# [Task details]
From the first line through the line containing "new root node.", transcribe the records exactly and include no other lines.

(Dataset items)
§

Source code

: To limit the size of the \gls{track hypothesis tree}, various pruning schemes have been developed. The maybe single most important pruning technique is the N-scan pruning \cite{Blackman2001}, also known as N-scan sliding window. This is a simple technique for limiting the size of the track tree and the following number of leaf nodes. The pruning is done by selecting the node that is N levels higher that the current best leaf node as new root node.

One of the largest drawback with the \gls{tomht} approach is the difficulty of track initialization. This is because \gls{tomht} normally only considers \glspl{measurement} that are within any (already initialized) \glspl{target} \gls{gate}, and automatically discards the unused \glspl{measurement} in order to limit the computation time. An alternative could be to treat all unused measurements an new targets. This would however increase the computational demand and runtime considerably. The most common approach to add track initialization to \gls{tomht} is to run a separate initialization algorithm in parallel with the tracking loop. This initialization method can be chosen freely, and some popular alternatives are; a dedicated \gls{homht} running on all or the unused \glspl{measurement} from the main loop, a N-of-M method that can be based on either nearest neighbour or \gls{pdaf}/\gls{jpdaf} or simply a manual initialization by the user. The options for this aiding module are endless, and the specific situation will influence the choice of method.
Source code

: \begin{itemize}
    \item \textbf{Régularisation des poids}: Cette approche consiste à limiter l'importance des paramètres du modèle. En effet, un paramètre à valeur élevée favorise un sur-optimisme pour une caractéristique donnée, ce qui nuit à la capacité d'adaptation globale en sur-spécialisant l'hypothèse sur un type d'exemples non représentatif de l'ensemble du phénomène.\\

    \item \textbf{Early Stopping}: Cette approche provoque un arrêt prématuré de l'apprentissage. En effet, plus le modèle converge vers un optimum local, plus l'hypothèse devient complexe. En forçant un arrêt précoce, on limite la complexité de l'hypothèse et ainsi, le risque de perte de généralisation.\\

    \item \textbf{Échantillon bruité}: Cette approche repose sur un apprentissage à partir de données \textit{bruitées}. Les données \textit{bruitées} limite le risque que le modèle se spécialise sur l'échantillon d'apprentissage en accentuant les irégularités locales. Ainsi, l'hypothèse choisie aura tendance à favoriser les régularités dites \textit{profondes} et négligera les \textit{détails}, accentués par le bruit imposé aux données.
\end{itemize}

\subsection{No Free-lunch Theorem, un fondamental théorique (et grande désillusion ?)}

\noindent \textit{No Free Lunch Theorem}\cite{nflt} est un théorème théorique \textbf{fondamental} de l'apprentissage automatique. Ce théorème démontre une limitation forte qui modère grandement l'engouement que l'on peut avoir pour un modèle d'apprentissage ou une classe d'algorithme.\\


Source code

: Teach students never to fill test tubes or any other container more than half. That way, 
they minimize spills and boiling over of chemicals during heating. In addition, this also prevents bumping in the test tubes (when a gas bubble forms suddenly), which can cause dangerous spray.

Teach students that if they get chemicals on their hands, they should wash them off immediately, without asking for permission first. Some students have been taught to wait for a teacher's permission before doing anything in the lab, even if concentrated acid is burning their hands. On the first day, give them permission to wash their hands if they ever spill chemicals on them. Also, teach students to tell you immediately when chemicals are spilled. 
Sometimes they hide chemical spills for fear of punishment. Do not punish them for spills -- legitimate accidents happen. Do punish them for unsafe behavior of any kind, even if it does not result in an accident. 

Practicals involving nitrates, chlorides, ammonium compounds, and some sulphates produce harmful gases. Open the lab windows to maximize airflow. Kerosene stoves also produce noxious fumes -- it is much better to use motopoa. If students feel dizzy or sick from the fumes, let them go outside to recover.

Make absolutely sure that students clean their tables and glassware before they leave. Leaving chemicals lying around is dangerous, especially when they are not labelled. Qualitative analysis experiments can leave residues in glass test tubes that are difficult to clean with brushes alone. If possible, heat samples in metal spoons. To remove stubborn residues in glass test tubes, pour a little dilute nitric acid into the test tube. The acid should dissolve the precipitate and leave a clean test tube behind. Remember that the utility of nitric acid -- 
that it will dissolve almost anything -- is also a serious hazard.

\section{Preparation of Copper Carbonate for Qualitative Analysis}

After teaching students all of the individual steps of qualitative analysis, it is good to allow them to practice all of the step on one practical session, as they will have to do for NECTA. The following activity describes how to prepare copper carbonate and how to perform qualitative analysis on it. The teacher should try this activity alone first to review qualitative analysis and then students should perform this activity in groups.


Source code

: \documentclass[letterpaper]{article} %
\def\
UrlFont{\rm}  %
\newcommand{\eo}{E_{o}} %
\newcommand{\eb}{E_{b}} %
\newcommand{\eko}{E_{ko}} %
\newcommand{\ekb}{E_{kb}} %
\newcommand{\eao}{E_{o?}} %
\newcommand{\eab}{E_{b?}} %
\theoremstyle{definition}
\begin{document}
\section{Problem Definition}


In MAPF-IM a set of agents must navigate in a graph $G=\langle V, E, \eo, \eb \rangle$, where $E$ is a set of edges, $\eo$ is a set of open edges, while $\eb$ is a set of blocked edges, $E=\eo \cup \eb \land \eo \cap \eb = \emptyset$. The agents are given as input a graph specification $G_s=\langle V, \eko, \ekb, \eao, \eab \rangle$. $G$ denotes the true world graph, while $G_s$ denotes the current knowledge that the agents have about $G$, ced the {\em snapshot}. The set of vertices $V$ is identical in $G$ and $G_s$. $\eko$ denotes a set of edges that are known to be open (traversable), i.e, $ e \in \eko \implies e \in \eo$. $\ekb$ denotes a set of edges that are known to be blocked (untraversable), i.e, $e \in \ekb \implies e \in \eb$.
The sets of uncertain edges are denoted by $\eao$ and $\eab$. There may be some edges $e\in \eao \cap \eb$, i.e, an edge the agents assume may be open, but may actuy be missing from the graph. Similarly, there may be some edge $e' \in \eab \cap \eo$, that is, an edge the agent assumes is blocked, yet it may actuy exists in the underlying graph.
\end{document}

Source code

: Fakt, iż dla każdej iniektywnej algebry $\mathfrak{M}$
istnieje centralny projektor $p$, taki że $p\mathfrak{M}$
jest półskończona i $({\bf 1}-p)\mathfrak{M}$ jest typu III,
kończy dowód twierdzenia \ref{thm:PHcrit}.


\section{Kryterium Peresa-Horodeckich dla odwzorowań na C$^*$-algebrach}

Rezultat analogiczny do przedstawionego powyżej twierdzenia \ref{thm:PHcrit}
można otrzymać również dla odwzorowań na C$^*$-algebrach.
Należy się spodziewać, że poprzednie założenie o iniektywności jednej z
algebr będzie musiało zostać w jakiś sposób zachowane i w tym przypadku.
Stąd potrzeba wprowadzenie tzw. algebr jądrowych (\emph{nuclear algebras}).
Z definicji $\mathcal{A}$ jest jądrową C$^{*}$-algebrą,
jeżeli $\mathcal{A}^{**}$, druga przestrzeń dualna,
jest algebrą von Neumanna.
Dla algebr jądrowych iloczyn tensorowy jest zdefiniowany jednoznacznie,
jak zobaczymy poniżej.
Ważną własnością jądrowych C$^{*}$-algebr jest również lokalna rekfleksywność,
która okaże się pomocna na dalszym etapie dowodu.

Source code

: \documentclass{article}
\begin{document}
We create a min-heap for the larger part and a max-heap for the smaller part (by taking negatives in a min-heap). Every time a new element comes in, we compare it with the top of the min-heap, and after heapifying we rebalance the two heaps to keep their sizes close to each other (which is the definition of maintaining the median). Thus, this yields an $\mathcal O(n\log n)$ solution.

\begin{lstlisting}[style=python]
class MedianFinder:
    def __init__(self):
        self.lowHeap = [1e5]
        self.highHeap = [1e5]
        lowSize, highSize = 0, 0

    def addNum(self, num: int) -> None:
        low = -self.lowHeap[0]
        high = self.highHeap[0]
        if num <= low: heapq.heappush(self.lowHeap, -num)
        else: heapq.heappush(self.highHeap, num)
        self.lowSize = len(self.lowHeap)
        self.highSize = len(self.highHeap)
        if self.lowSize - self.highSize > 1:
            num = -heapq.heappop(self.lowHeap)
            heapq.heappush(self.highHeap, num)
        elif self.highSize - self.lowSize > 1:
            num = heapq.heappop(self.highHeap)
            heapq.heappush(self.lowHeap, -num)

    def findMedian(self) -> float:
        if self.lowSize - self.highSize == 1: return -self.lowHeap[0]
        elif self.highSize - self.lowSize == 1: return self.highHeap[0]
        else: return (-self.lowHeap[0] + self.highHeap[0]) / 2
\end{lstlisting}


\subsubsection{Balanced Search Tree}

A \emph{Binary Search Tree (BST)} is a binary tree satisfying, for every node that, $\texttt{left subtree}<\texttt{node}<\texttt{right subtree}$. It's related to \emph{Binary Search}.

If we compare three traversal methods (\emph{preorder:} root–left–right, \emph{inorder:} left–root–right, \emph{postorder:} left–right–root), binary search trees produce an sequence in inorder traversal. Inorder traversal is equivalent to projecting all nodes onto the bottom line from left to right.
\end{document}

§

# [Your solution]
Source code

: To limit the size of the \gls{track hypothesis tree}, various pruning schemes have been developed. The maybe single most important pruning technique is the N-scan pruning \cite{Blackman2001}, also known as N-scan sliding window. This is a simple technique for limiting the size of the track tree and the following number of leaf nodes. The pruning is done by selecting the node that is N levels higher that the current best leaf node as new root node.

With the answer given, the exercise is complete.